### Information shown
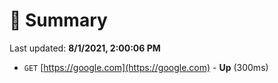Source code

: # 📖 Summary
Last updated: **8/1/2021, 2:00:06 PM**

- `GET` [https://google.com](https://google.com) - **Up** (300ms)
--
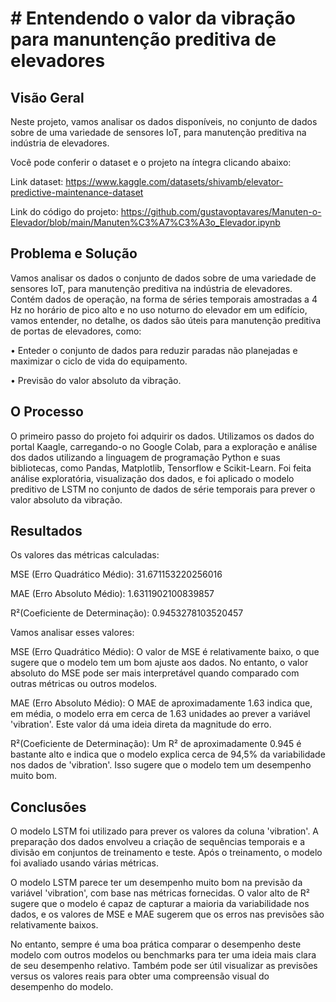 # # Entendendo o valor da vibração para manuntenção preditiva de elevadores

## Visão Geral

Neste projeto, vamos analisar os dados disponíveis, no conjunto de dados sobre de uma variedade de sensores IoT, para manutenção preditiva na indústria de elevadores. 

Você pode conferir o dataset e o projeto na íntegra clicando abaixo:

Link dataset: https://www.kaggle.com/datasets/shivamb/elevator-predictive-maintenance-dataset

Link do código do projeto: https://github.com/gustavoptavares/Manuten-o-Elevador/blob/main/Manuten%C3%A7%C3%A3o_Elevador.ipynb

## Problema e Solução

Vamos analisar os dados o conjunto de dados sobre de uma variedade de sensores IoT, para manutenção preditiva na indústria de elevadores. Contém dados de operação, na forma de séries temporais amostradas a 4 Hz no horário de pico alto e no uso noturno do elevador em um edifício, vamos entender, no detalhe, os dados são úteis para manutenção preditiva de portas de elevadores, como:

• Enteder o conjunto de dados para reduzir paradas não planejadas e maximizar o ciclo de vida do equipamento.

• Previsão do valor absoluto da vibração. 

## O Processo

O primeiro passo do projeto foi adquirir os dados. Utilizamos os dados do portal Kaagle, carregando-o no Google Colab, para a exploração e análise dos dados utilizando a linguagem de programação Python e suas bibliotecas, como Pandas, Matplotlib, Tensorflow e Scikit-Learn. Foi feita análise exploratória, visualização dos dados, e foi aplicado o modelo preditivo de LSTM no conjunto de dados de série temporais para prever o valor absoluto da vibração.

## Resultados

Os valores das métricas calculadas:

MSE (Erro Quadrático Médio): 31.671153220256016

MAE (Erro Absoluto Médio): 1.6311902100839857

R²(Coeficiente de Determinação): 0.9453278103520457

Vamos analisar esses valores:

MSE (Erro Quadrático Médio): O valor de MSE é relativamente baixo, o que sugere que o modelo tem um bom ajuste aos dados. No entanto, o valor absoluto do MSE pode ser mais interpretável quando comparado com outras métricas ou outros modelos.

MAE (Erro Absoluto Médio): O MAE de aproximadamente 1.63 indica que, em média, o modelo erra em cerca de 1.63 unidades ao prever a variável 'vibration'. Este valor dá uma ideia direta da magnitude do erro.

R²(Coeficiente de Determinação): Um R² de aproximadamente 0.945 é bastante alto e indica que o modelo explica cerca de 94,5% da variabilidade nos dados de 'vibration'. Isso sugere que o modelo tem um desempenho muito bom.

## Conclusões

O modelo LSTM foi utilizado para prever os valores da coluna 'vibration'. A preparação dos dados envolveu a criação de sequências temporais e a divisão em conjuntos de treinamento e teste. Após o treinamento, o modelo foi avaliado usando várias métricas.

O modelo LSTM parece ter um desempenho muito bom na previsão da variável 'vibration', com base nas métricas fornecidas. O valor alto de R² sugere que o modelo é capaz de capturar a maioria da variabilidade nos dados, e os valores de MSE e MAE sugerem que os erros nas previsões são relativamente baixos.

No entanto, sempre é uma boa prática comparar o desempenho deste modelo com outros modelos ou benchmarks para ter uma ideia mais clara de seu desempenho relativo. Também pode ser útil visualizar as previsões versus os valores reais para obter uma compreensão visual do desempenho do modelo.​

### What to work on
Write out word for word the lines of the listing above from the line with "Source code" to the line with "- **Up** (300ms)", taking in both of those lines but no pictures.

### Answer to this exercise
Source code

: # 📖 Summary
Last updated: **8/1/2021, 2:00:06 PM**

- `GET` [https://google.com](https://google.com) - **Up** (300ms)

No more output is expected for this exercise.